Seven hundred million years ago, Earth was a song of ice and fire, but a decidedly less sexy version than the one portrayed on Game of Thrones. The Neoproterozoic Era, however, resembled frozen Jon Snow and engulfed-in-flames Daenerys Targaryen in the sense that it was a wild landscape of glaciers and erupting volcanoes. This chaotic pairing, scientists argue in a new paper, turned the planet into a “Snowball Earth.”

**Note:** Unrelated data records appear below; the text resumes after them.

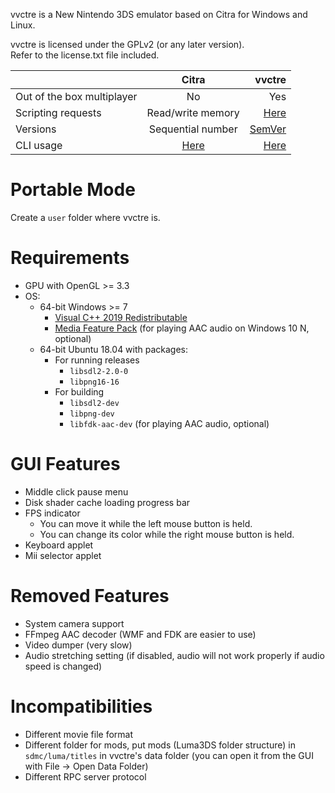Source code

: vvctre is a New Nintendo 3DS emulator based on Citra for Windows and Linux.

vvctre is licensed under the GPLv2 (or any later version).  
Refer to the license.txt file included.

|                            |                                     Citra                                      |                                                            vvctre |
| -------------------------- | :----------------------------------------------------------------------------: | ----------------------------------------------------------------: |
| Out of the box multiplayer |                                       No                                       |                                                               Yes |
| Scripting requests         |                               Read/write memory                                | [Here](https://github.com/vvanelslande/vvctre/blob/master/RPC.md) |
| Versions                   |                               Sequential number                                |                                     [SemVer](https://semver.org/) |
| CLI usage                  | [Here](https://github.com/citra-emu/citra/blob/master/src/citra/citra.cpp#L62) |          [Here](https://github.com/vvanelslande/vvctre/issues/1) |

# Portable Mode

Create a `user` folder where vvctre is.

# Requirements

- GPU with OpenGL >= 3.3
- OS:
  - 64-bit Windows >= 7
    - [Visual C++ 2019 Redistributable](https://aka.ms/vs/16/release/vc_redist.x64.exe)
    - [Media Feature Pack](https://www.microsoft.com/en-us/software-download/mediafeaturepack) (for playing AAC audio on Windows 10 N, optional)
  - 64-bit Ubuntu 18.04 with packages:
    - For running releases
      - `libsdl2-2.0-0`
      - `libpng16-16`
    - For building
      - `libsdl2-dev`
      - `libpng-dev`
      - `libfdk-aac-dev` (for playing AAC audio, optional)

# GUI Features

- Middle click pause menu
- Disk shader cache loading progress bar
- FPS indicator
  - You can move it while the left mouse button is held.
  - You can change its color while the right mouse button is held.
- Keyboard applet
- Mii selector applet

# Removed Features

- System camera support
- FFmpeg AAC decoder (WMF and FDK are easier to use)
- Video dumper (very slow)
- Audio stretching setting (if disabled, audio will not work properly if audio speed is changed)

# Incompatibilities

- Different movie file format
- Different folder for mods, put mods (Luma3DS folder structure) in `sdmc/luma/titles` in vvctre's data folder (you can open it from the GUI with File -> Open Data Folder)
- Different RPC server protocol
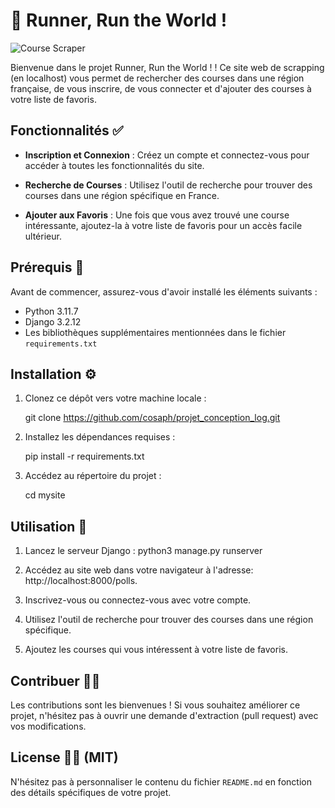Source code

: # 🏁 Runner, Run the World !

![Course Scraper](index.png)

Bienvenue dans le projet Runner, Run the World ! ! Ce site web de scrapping (en localhost) vous permet de rechercher des courses dans une région française, de vous inscrire, de vous connecter et d'ajouter des courses à votre liste de favoris.

## Fonctionnalités ✅

- **Inscription et Connexion** : Créez un compte et connectez-vous pour accéder à toutes les fonctionnalités du site.

- **Recherche de Courses** : Utilisez l'outil de recherche pour trouver des courses dans une région spécifique en France.

- **Ajouter aux Favoris** : Une fois que vous avez trouvé une course intéressante, ajoutez-la à votre liste de favoris pour un accès facile ultérieur.

## Prérequis 🤔

Avant de commencer, assurez-vous d'avoir installé les éléments suivants :

- Python 3.11.7
- Django 3.2.12
- Les bibliothèques supplémentaires mentionnées dans le fichier `requirements.txt`

## Installation ⚙️

1. Clonez ce dépôt vers votre machine locale :

   git clone https://github.com/cosaph/projet_conception_log.git

2. Installez les dépendances requises :

    pip install -r requirements.txt


3. Accédez au répertoire du projet :

    cd mysite


## Utilisation 🔧 
1. Lancez le serveur Django :
    python3 manage.py runserver

2. Accédez au site web dans votre navigateur à l'adresse: 
    http://localhost:8000/polls.

3. Inscrivez-vous ou connectez-vous avec votre compte.

4. Utilisez l'outil de recherche pour trouver des courses dans une région spécifique.
5. Ajoutez les courses qui vous intéressent à votre liste de favoris.

## Contribuer 🤸‍♀️
Les contributions sont les bienvenues ! Si vous souhaitez améliorer ce projet, n'hésitez pas à ouvrir une demande d'extraction (pull request) avec vos modifications.

## License 🧑‍⚖️ (MIT)

N'hésitez pas à personnaliser le contenu du fichier `README.md` en fonction des détails spécifiques de votre projet.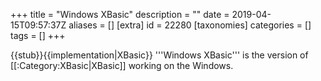 +++
title = "Windows XBasic"
description = ""
date = 2019-04-15T09:57:37Z
aliases = []
[extra]
id = 22280
[taxonomies]
categories = []
tags = []
+++

{{stub}}{{implementation|XBasic}}
'''Windows XBasic''' is the version of [[:Category:XBasic|XBasic]] working on the Windows.
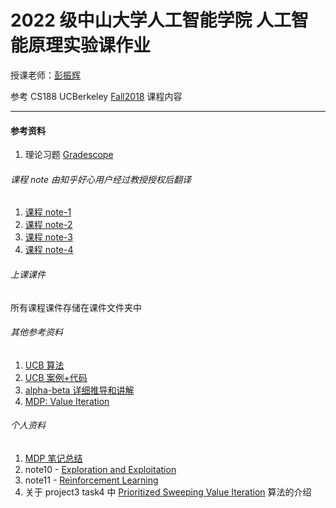 # 2022 级中山大学人工智能学院 人工智能原理实验课作业

授课老师：[彭振辉](https://zhenhuipeng.com/ "Markdown")

参考 CS188 UCBerkeley [Fall2018](https://inst.eecs.berkeley.edu/~cs188/fa18/index.html "Markdown") 课程内容

---

#### 参考资料

1. 理论习题 [Gradescope](https://www.gradescope.com/courses/33660 "Markdown")

###### 课程 note 由知乎好心用户经过教授授权后翻译

1. [课程 note-1](https://zhuanlan.zhihu.com/p/61895500 "Markdown")
2. [课程 note-2](https://zhuanlan.zhihu.com/p/64368643 "Markdown")
3. [课程 note-3](https://zhuanlan.zhihu.com/p/148256240 "Markdown")
4. [课程 note-4](https://zhuanlan.zhihu.com/p/272652797 "Markdown")

###### 上课课件

所有课程课件存储在课件文件夹中

###### 其他参考资料

1. [UCB 算法](https://zhuanlan.zhihu.com/p/589652397 "Markdown")
2. [UCB 案例+代码](https://zhuanlan.zhihu.com/p/32356077 "Markdown")
3. [alpha-beta 详细推导和讲解](https://blog.csdn.net/weixin_42165981/article/details/103263211 "Markdown")
4. [MDP: Value Iteration](https://zhuanlan.zhihu.com/p/33229439 "Markdown")

###### 个人资料

1. [MDP 笔记总结](https://github.com/SueBwj/CS188/blob/main/MDP.pdf "Markdown")
2. note10 - [Exploration and Exploitation](https://github.com/SueBwj/CS188/blob/main/Exploration%20and%20Exploitation.pdf "Markdown")
3. note11 - [Reinforcement Learning](https://github.com/SueBwj/CS188/blob/main/Reinforcement%20Learning.pdf "Markdown")
4. 关于 project3 task4 中 [Prioritized Sweeping Value Iteration](https://github.com/SueBwj/CS188/blob/main/reinforcement/NIPS-1992-memory-based-reinforcement-learning-efficient-computation-with-prioritized-sweeping-Paper.pdf "Markdown") 算法的介绍

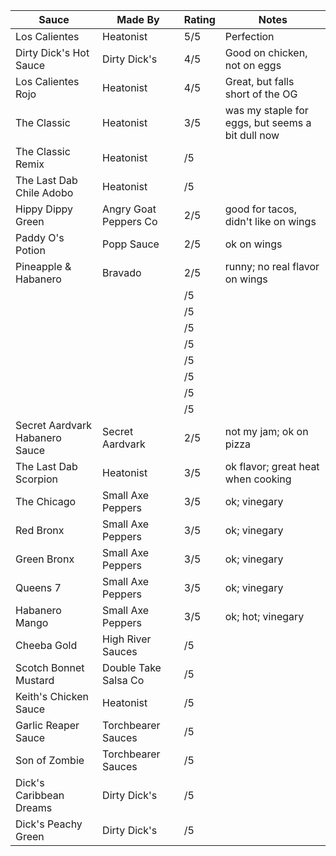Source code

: | Sauce | Made By | Rating | Notes |
|-------|---------|--------|-------|
| Los Calientes | Heatonist | 5/5 | Perfection |
| Dirty Dick's Hot Sauce | Dirty Dick's | 4/5 | Good on chicken, not on eggs |
| Los Calientes Rojo | Heatonist | 4/5 | Great, but falls short of the OG |
| The Classic | Heatonist | 3/5 | was my staple for eggs, but seems a bit dull now|
| The Classic Remix | Heatonist | /5 | |
| The Last Dab Chile Adobo | Heatonist | /5 | |
| Hippy Dippy Green | Angry Goat Peppers Co | 2/5 | good for tacos, didn't like on wings |
| Paddy O's Potion | Popp Sauce | 2/5 | ok on wings |
| Pineapple & Habanero | Bravado | 2/5 | runny; no real flavor on wings |
| | | /5 | |
| | | /5 | |
| | | /5 | |
| | | /5 | |
| | | /5 | |
| | | /5 | |
| | | /5 | |
| | | /5 | |
| Secret Aardvark Habanero Sauce | Secret Aardvark | 2/5 | not my jam; ok on pizza |
| The Last Dab Scorpion | Heatonist | 3/5 | ok flavor; great heat when cooking |
| The Chicago | Small Axe Peppers | 3/5 | ok; vinegary |
| Red Bronx | Small Axe Peppers | 3/5 | ok; vinegary |
| Green Bronx | Small Axe Peppers | 3/5 | ok; vinegary |
| Queens 7 | Small Axe Peppers | 3/5 | ok; vinegary |
| Habanero Mango | Small Axe Peppers | 3/5 | ok; hot; vinegary |
| Cheeba Gold | High River Sauces | /5 | |
| Scotch Bonnet Mustard | Double Take Salsa Co | /5 | |
| Keith's Chicken Sauce | Heatonist | /5 | |
| Garlic Reaper Sauce | Torchbearer Sauces | /5 | |
| Son of Zombie | Torchbearer Sauces | /5 | |
| Dick's Caribbean Dreams | Dirty Dick's | /5 | | 
| Dick's Peachy Green | Dirty Dick's | /5 | 
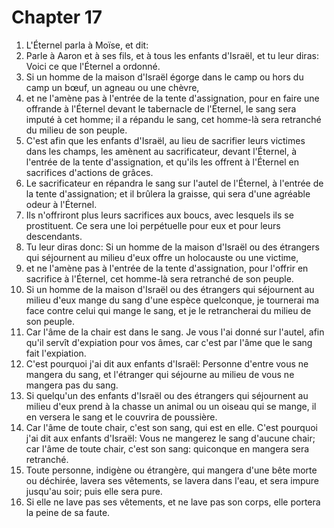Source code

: # Chapter 17

1. L'Éternel parla à Moïse, et dit:
2. Parle à Aaron et à ses fils, et à tous les enfants d'Israël, et tu leur diras: Voici ce que l'Éternel a ordonné.
3. Si un homme de la maison d'Israël égorge dans le camp ou hors du camp un bœuf, un agneau ou une chèvre,
4. et ne l'amène pas à l'entrée de la tente d'assignation, pour en faire une offrande à l'Éternel devant le tabernacle de l'Éternel, le sang sera imputé à cet homme; il a répandu le sang, cet homme-là sera retranché du milieu de son peuple.
5. C'est afin que les enfants d'Israël, au lieu de sacrifier leurs victimes dans les champs, les amènent au sacrificateur, devant l'Éternel, à l'entrée de la tente d'assignation, et qu'ils les offrent à l'Éternel en sacrifices d'actions de grâces.
6. Le sacrificateur en répandra le sang sur l'autel de l'Éternel, à l'entrée de la tente d'assignation; et il brûlera la graisse, qui sera d'une agréable odeur à l'Éternel.
7. Ils n'offriront plus leurs sacrifices aux boucs, avec lesquels ils se prostituent. Ce sera une loi perpétuelle pour eux et pour leurs descendants.
8. Tu leur diras donc: Si un homme de la maison d'Israël ou des étrangers qui séjournent au milieu d'eux offre un holocauste ou une victime,
9. et ne l'amène pas à l'entrée de la tente d'assignation, pour l'offrir en sacrifice à l'Éternel, cet homme-là sera retranché de son peuple.
10. Si un homme de la maison d'Israël ou des étrangers qui séjournent au milieu d'eux mange du sang d'une espèce quelconque, je tournerai ma face contre celui qui mange le sang, et je le retrancherai du milieu de son peuple.
11. Car l'âme de la chair est dans le sang. Je vous l'ai donné sur l'autel, afin qu'il servît d'expiation pour vos âmes, car c'est par l'âme que le sang fait l'expiation.
12. C'est pourquoi j'ai dit aux enfants d'Israël: Personne d'entre vous ne mangera du sang, et l'étranger qui séjourne au milieu de vous ne mangera pas du sang.
13. Si quelqu'un des enfants d'Israël ou des étrangers qui séjournent au milieu d'eux prend à la chasse un animal ou un oiseau qui se mange, il en versera le sang et le couvrira de poussière.
14. Car l'âme de toute chair, c'est son sang, qui est en elle. C'est pourquoi j'ai dit aux enfants d'Israël: Vous ne mangerez le sang d'aucune chair; car l'âme de toute chair, c'est son sang: quiconque en mangera sera retranché.
15. Toute personne, indigène ou étrangère, qui mangera d'une bête morte ou déchirée, lavera ses vêtements, se lavera dans l'eau, et sera impure jusqu'au soir; puis elle sera pure.
16. Si elle ne lave pas ses vêtements, et ne lave pas son corps, elle portera la peine de sa faute.

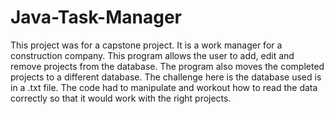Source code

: # Java-Task-Manager

This project was for a capstone project. It is a work manager for a construction company. This program allows the user to add, edit and remove projects from the database.
The program also moves the completed projects to a different database. The challenge here is the database used is in a .txt file. The code had to manipulate and workout 
how to read the data correctly so that it would work with the right projects.
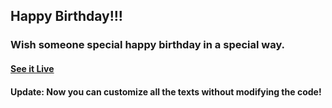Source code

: ## Happy Birthday!!!

### Wish someone special happy birthday in a special way.

#### [See it Live](http://hbd.riya/)

#### Update: Now you can customize all the texts without modifying the code!

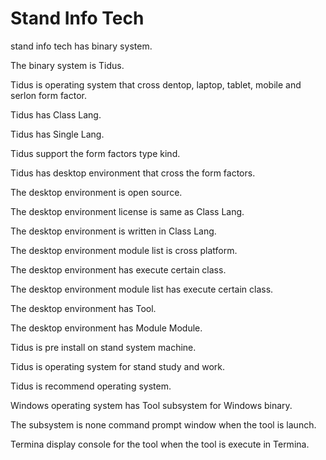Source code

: # Stand Info Tech

stand info tech has binary system.

The binary system is Tidus.

Tidus is operating system that cross dentop, laptop, tablet, 
mobile and serlon form factor.

Tidus has Class Lang.

Tidus has Single Lang.

Tidus support the form factors type kind.

Tidus has desktop environment that cross the form factors.

The desktop environment is open source.

The desktop environment license is same as Class Lang.

The desktop environment is written in Class Lang.

The desktop environment module list is cross platform.

The desktop environment has execute certain class. 

The desktop environment module list has execute certain class.

The desktop environment has Tool.

The desktop environment has Module Module.

Tidus is pre install on stand system machine.

Tidus is operating system for stand study and work.

Tidus is recommend operating system.

Windows operating system has Tool subsystem for Windows
binary.

The subsystem is none command prompt window when the tool is launch.

Termina display console for the tool when the tool is execute in
Termina.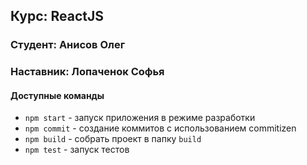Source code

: ## Курс: ReactJS

### Студент: Анисов Олег

### Наставник: Лопаченок Софья

#### Доступные команды

-   `npm start` - запуск приложения в режиме разработки
-   `npm commit` - создание коммитов с использованием commitizen
-   `npm build` - собрать проект в папку `build`
-   `npm test` - запуск тестов

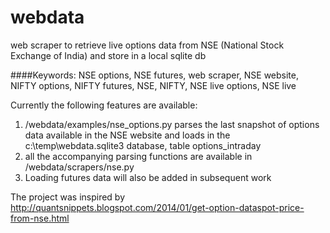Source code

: # webdata

web scraper to retrieve live options data from NSE (National Stock Exchange of India) and store in a local sqlite db

####Keywords: NSE options, NSE futures, web scraper, NSE website, NIFTY options, NIFTY futures, NSE, NIFTY, NSE live options, NSE live
 
Currently the following features are available:
  1. /webdata/examples/nse_options.py parses the last snapshot of options data available in the NSE website and loads in the c:\temp\webdata.sqlite3 database, table options_intraday
  2. all the accompanying parsing functions are available in /webdata/scrapers/nse.py
  3. Loading futures data will also be added in subsequent work
  
 
The project was inspired by http://quantsnippets.blogspot.com/2014/01/get-option-dataspot-price-from-nse.html
  
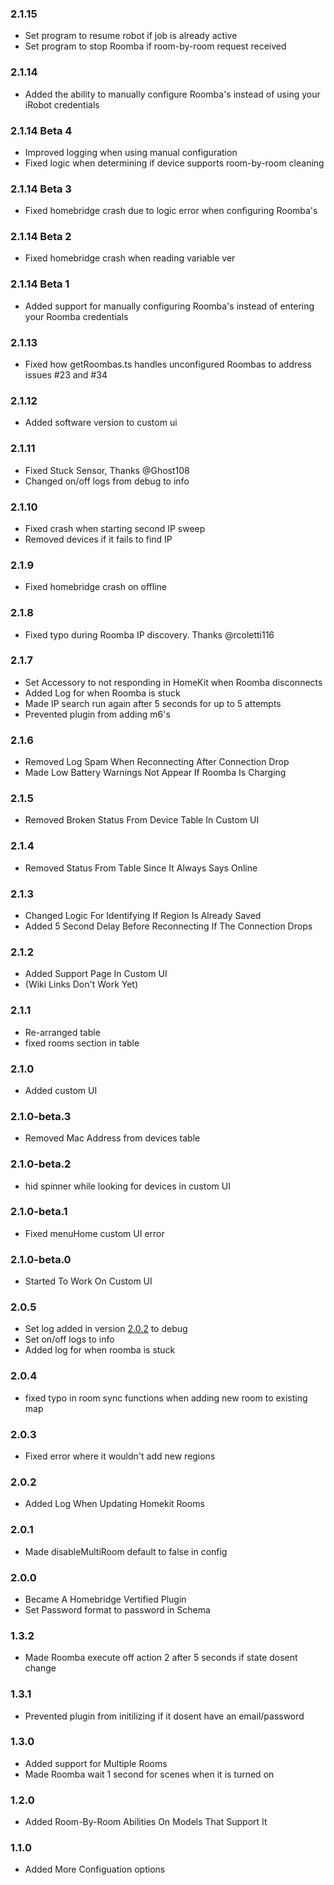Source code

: ### 2.1.15 
* Set program to resume robot if job is already active
* Set program to stop Roomba if room-by-room request received


### 2.1.14 
* Added the ability to manually configure Roomba's instead of using your iRobot credentials


### 2.1.14 Beta 4 
* Improved logging when using manual configuration
* Fixed logic when determining if device supports room-by-room cleaning


### 2.1.14 Beta 3 
* Fixed homebridge crash due to logic error when configuring Roomba's


### 2.1.14 Beta 2 
* Fixed homebridge crash when reading variable ver


### 2.1.14 Beta 1 
* Added support for manually configuring Roomba's instead of entering your Roomba credentials


### 2.1.13 
* Fixed how getRoombas.ts handles unconfigured Roombas to address issues #23 and #34 


### 2.1.12 
* Added software version to custom ui


### 2.1.11 
* Fixed Stuck Sensor, Thanks @Ghost108
* Changed on/off logs from debug to info


### 2.1.10 
* Fixed crash when starting second IP sweep
* Removed devices if it fails to find IP


### 2.1.9 
* Fixed homebridge crash on offline


### 2.1.8 
* Fixed typo during Roomba IP discovery. Thanks @rcoletti116 


### 2.1.7 
* Set Accessory to not responding in HomeKit when Roomba disconnects
* Added Log for when Roomba is stuck
* Made IP search run again after 5 seconds for up to 5 attempts
* Prevented plugin from adding m6's


### 2.1.6 
* Removed Log Spam When Reconnecting After Connection Drop
* Made Low Battery Warnings Not Appear If Roomba Is Charging


### 2.1.5 
* Removed Broken Status From Device Table In Custom UI


### 2.1.4
* Removed Status From Table Since It Always Says Online

### 2.1.3
* Changed Logic For Identifying If Region Is Already Saved
* Added 5 Second Delay Before Reconnecting If The Connection Drops

### 2.1.2
* Added Support Page In Custom UI
* (Wiki Links Don't Work Yet)

### 2.1.1
* Re-arranged table
* fixed rooms section in table

### 2.1.0
* Added custom UI

### 2.1.0-beta.3
* Removed Mac Address from devices table

### 2.1.0-beta.2
* hid spinner while looking for devices in custom UI

### 2.1.0-beta.1
* Fixed menuHome custom UI error

### 2.1.0-beta.0
* Started To Work On Custom UI

### 2.0.5
* Set log added in version [2.0.2](#202) to debug 
* Set on/off logs to info
* Added log for when roomba is stuck

### 2.0.4
* fixed typo in room sync functions when adding new room to existing map

### 2.0.3
* Fixed error where it wouldn't add new regions

### 2.0.2
* Added Log When Updating Homekit Rooms

### 2.0.1
* Made disableMultiRoom default to false in config

### 2.0.0
* Became A Homebridge Vertified Plugin
* Set Password format to password in Schema

### 1.3.2
* Made Roomba execute off action 2 after 5 seconds if state dosent change

### 1.3.1
* Prevented plugin from initilizing if it dosent have an email/password

### 1.3.0
* Added support for Multiple Rooms
* Made Roomba wait 1 second for scenes when it is turned on

### 1.2.0
* Added Room-By-Room Abilities On Models That Support It

### 1.1.0
* Added More Configuation options
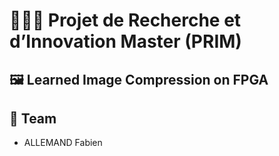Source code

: # 👨🏻‍🔬 Projet de Recherche et d’Innovation Master (PRIM)

## 🖼️ Learned Image Compression on FPGA

## 👥 Team
- ALLEMAND Fabien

The Snowball Earth hypothesis, describing a phenomenon that led to mass Ice Age extinctions, was introduced in 1964 as a way to explain the anomalous glacial deposits in the planet’s geologic record. Today, the idea that Earth was once entirely covered in ice is widely accepted, but what exactly caused this glaciation has remained a mystery until now. In the journal Geography Research Letters, Harvard professors Francis Macdonald and Robin Wordsworth propose that they have figured it out: The sulfate aerosols emitted from volcanoes into the stratosphere rapidly cooled Earth, leading to a glaciation that lasted about 60 million years.
During that period, consistently erupting volcanoes spanned the 2,000 miles across Canada and Greenland. Previous research in the region showed that these volcanoes spurt out sulfur-rich sediments, and researchers presumed that these sediments were shot into the atmosphere in the form of sulfur dioxide. When sulfur dioxide is in the atmosphere, it blocks solar radiation.
So, Macdonald and Woodsworth took the data from previous research and plugged it into a climate model that incorporated the idea that continental drift 700 million years ago aligned these volcanoes near the equator — the same area where most planet-warming solar radiation enters Earth. From these models, they determined that two major events caused the planet to cool rapidly: Light-reflecting gas hit the atmosphere at precisely the right location, and constantly erupting volcanoes sent enough aerosols into the atmosphere to destabilize the climate.
“Cooling from aerosols doesn’t have to freeze the whole planet; it just has to drive the ice to a critical latitude,” Macdonald said in a statement. “Then the ice does the rest.”
The researchers note that their research, besides offering a solution to a long-standing mystery, provides essential information for the future. They argue that information about what happens when habitable zones go through sharp transitions could serve as a blueprint for studying exoplanets; rapid climate transitions on planets, they argue, may be the norm rather than the exception. In other words, by better understanding what happened here on Earth, we may have a better idea on how to move forward with research on our potential future homes. Furthermore, they write, it’s important to know what factors turned Earth into a giant ice cube so that it doesn’t happen again.
“It’s easy to think of climate as this immense system that is very difficult to change and in many ways that’s true,” Wordsworth says. “But there are have been very dramatic changes in the past and there’s every possibility that as sudden a change could happen in the future as well.”